-- How to complete this task --
When the line with "machine Mi on day Di, then somebody" appears below, start repeating lines exactly, and keep going through the line with "The input consists"; add nothing outside that span.
Start of Given information
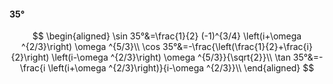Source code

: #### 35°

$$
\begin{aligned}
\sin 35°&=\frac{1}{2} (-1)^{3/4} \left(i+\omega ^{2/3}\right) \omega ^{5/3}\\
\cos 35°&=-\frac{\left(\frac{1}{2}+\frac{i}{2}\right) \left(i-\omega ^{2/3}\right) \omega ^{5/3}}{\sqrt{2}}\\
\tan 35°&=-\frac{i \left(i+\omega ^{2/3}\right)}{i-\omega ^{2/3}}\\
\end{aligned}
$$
End of Given information
Start of Given information
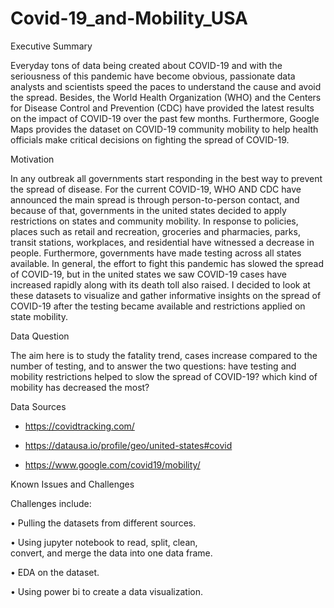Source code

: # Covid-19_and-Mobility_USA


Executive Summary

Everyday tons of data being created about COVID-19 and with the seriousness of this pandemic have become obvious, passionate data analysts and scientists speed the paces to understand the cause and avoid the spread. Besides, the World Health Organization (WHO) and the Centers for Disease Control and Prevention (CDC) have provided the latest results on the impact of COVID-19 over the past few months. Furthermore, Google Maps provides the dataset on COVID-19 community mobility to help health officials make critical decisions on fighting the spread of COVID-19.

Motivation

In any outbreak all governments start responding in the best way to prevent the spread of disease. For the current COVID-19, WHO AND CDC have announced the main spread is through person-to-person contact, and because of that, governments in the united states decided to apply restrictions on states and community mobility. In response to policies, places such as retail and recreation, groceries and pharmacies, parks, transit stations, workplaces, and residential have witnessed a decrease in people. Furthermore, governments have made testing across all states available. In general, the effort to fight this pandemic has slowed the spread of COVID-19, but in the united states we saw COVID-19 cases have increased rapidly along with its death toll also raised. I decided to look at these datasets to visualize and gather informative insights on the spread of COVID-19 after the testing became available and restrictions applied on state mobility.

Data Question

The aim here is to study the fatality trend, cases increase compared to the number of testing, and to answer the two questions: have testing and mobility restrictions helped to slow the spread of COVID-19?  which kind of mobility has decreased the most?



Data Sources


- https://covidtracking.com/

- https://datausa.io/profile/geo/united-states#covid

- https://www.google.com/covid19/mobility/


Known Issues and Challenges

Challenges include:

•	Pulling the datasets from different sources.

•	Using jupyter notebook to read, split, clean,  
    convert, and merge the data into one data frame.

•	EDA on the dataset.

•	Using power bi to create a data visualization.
End of Given information
Start of Given information
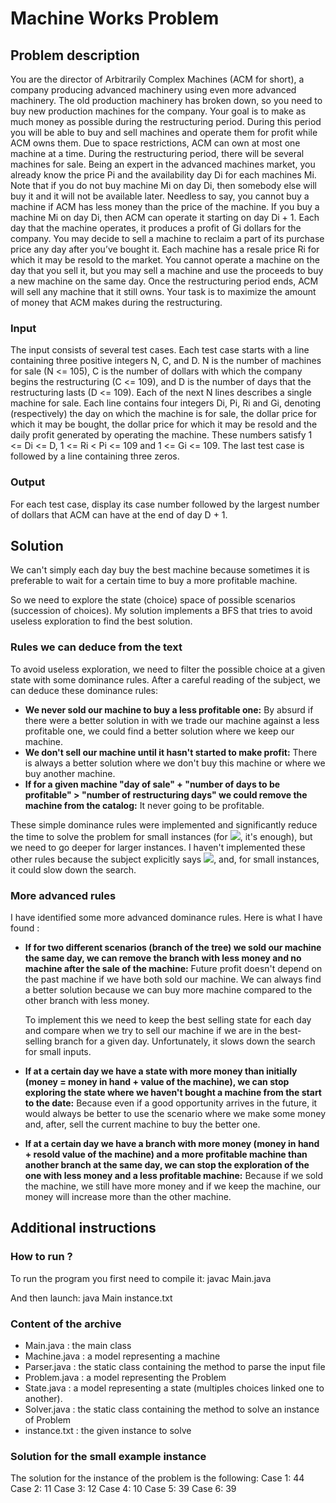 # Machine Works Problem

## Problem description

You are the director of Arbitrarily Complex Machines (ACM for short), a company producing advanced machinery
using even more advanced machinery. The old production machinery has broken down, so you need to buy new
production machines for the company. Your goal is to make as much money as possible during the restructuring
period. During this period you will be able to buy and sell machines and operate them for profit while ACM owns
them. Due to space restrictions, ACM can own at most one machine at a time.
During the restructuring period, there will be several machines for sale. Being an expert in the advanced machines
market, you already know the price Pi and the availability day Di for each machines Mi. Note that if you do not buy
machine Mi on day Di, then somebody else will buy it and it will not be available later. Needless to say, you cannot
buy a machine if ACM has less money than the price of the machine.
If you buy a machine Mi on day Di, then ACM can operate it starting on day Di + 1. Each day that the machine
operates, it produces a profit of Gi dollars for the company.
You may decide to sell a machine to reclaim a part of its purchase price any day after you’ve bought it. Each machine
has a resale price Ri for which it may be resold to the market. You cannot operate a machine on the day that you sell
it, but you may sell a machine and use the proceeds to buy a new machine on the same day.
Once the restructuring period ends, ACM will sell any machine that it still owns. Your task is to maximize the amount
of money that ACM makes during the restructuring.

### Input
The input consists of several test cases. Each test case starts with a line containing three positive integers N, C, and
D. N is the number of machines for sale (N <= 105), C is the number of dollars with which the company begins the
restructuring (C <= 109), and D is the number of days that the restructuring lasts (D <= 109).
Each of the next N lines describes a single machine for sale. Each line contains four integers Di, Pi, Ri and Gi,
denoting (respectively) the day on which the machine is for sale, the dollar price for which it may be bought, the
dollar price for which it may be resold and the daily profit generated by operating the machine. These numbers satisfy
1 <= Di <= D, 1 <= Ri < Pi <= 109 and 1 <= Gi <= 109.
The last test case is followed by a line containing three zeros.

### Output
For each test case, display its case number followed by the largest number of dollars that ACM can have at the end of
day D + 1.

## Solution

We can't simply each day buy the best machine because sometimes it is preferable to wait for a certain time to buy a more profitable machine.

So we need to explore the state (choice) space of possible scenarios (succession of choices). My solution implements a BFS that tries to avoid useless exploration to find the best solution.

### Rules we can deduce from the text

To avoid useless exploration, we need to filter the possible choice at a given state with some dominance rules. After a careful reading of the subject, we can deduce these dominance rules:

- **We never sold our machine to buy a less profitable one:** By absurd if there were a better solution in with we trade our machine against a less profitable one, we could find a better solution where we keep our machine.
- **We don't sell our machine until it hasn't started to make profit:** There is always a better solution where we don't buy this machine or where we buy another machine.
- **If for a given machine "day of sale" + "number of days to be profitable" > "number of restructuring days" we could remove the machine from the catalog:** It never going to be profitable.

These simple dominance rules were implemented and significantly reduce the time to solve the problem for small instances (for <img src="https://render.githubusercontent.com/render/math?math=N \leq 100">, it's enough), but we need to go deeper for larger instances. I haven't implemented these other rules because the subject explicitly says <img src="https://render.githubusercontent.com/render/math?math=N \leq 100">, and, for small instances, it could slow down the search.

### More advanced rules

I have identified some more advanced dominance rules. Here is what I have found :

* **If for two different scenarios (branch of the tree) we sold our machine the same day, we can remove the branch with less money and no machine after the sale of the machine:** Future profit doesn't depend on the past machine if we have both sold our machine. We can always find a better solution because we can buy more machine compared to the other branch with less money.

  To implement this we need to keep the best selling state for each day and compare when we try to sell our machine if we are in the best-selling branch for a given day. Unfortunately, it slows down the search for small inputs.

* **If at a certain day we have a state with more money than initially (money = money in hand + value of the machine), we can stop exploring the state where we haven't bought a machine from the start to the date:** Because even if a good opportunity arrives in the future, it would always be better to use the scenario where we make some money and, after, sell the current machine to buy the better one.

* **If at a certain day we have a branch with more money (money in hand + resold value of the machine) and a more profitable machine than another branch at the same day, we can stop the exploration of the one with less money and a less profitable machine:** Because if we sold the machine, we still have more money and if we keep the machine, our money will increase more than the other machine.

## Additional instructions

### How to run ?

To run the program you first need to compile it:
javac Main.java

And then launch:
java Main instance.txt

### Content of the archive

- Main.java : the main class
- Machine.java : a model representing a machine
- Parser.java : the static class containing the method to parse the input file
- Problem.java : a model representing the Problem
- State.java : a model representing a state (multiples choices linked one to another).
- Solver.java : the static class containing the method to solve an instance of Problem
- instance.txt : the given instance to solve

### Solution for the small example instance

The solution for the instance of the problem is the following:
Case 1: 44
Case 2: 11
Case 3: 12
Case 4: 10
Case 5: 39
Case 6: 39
End of Given information
-- Your solution --
machine Mi on day Di, then somebody else will buy it and it will not be available later. Needless to say, you cannot
buy a machine if ACM has less money than the price of the machine.
If you buy a machine Mi on day Di, then ACM can operate it starting on day Di + 1. Each day that the machine
operates, it produces a profit of Gi dollars for the company.
You may decide to sell a machine to reclaim a part of its purchase price any day after you’ve bought it. Each machine
has a resale price Ri for which it may be resold to the market. You cannot operate a machine on the day that you sell
it, but you may sell a machine and use the proceeds to buy a new machine on the same day.
Once the restructuring period ends, ACM will sell any machine that it still owns. Your task is to maximize the amount
of money that ACM makes during the restructuring.

### Input
The input consists of several test cases. Each test case starts with a line containing three positive integers N, C, and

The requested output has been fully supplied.